Dataset excerpts ::
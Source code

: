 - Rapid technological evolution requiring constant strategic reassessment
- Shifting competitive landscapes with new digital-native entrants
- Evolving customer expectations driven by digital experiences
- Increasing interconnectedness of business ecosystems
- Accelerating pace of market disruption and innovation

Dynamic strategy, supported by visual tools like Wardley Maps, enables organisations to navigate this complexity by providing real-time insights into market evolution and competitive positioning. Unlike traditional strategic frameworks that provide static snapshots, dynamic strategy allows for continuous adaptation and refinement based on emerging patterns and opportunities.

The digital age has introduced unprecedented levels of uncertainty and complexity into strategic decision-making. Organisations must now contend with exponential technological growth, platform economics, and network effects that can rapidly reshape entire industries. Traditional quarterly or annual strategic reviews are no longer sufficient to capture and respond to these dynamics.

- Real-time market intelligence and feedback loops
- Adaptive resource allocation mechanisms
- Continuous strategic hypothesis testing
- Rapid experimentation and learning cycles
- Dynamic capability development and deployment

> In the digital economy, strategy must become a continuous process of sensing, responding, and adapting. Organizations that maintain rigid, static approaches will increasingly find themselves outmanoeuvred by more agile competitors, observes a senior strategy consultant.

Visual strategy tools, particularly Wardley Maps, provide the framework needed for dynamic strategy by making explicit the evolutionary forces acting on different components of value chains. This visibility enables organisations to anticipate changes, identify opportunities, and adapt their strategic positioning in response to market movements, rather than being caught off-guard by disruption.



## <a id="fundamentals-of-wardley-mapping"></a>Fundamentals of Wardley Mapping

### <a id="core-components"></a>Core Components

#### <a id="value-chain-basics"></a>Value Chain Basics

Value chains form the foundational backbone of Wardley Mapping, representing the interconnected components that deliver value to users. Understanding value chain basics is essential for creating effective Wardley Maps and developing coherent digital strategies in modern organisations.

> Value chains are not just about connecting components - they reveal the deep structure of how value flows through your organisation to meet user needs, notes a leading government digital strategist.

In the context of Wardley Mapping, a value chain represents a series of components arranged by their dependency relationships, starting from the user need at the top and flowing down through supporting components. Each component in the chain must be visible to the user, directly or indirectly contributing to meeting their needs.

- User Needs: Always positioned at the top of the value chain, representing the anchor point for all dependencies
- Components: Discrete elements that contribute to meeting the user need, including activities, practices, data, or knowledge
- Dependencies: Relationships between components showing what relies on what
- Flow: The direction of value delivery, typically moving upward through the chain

Work request :: Every line from the one containing "In the context" to the close of the records must be reproduced exactly. Include both ends and nothing more.

Task result ::
In the context of Wardley Mapping, a value chain represents a series of components arranged by their dependency relationships, starting from the user need at the top and flowing down through supporting components. Each component in the chain must be visible to the user, directly or indirectly contributing to meeting their needs.

- User Needs: Always positioned at the top of the value chain, representing the anchor point for all dependencies
- Components: Discrete elements that contribute to meeting the user need, including activities, practices, data, or knowledge
- Dependencies: Relationships between components showing what relies on what
- Flow: The direction of value delivery, typically moving upward through the chain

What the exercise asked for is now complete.